Prompt | Your answer must hold only the lines below from the line containing "implementation is provided" through the line containing "[Linux UAPI](linux-uapi). These", each reproduced exactly.

Material for this task |
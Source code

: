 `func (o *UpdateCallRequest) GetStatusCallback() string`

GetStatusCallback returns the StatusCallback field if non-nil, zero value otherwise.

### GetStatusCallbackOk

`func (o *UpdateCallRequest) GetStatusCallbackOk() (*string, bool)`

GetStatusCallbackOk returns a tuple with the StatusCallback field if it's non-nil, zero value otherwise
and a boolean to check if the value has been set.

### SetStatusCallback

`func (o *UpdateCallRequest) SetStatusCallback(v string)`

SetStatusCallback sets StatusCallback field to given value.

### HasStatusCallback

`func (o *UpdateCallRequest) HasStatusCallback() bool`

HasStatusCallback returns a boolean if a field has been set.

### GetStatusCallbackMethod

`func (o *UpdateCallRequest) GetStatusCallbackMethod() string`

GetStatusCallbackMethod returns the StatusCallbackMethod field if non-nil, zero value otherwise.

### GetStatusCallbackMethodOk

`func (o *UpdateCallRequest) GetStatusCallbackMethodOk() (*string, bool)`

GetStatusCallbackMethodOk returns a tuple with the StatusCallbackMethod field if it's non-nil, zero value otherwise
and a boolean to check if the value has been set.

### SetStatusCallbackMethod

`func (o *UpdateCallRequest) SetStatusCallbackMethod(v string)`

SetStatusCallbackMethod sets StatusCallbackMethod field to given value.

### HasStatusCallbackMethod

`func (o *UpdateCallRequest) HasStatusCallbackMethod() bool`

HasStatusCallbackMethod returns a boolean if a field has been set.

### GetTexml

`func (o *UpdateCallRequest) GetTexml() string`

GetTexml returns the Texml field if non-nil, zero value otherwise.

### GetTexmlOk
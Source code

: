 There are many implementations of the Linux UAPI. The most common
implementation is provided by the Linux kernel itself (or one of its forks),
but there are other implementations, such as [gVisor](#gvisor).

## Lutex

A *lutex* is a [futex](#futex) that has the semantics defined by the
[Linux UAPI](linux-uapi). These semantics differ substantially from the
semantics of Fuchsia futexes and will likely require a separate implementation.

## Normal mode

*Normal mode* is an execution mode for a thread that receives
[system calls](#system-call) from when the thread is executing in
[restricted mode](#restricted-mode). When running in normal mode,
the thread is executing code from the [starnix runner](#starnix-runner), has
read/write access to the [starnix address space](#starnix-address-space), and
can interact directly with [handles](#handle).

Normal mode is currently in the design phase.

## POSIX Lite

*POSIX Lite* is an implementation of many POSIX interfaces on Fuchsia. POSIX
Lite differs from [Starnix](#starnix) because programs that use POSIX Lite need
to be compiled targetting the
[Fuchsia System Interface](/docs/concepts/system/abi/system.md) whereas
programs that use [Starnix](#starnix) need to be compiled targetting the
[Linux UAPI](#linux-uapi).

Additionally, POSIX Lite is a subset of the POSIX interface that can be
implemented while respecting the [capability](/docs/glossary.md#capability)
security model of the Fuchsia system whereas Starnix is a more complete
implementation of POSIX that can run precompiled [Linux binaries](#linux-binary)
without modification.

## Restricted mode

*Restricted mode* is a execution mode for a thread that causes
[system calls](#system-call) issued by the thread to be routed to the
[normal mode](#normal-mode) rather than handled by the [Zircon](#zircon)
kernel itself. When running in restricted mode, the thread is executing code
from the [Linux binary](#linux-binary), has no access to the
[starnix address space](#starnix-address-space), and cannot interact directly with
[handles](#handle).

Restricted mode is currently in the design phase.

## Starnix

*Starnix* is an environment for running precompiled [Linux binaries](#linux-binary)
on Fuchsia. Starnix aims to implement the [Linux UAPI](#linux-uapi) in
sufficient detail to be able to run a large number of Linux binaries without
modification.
==
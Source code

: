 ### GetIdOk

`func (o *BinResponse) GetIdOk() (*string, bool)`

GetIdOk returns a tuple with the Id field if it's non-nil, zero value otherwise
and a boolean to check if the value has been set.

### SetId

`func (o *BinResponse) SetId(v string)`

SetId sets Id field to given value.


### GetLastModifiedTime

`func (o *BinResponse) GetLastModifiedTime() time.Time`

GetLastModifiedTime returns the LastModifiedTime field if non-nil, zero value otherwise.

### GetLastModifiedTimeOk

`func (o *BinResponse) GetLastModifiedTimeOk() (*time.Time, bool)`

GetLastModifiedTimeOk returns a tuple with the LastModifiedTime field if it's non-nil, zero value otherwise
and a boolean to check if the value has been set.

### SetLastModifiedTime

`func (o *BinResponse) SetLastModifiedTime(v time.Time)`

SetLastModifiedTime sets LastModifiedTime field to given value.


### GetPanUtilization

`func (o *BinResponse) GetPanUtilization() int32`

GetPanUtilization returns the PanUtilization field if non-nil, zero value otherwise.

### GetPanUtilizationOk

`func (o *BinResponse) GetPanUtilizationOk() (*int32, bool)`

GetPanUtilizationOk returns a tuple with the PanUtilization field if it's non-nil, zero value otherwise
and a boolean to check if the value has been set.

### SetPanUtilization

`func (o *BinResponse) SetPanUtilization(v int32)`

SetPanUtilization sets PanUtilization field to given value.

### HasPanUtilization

Response to the task |
implementation is provided by the Linux kernel itself (or one of its forks),
but there are other implementations, such as [gVisor](#gvisor).

## Lutex

A *lutex* is a [futex](#futex) that has the semantics defined by the
[Linux UAPI](linux-uapi). These semantics differ substantially from the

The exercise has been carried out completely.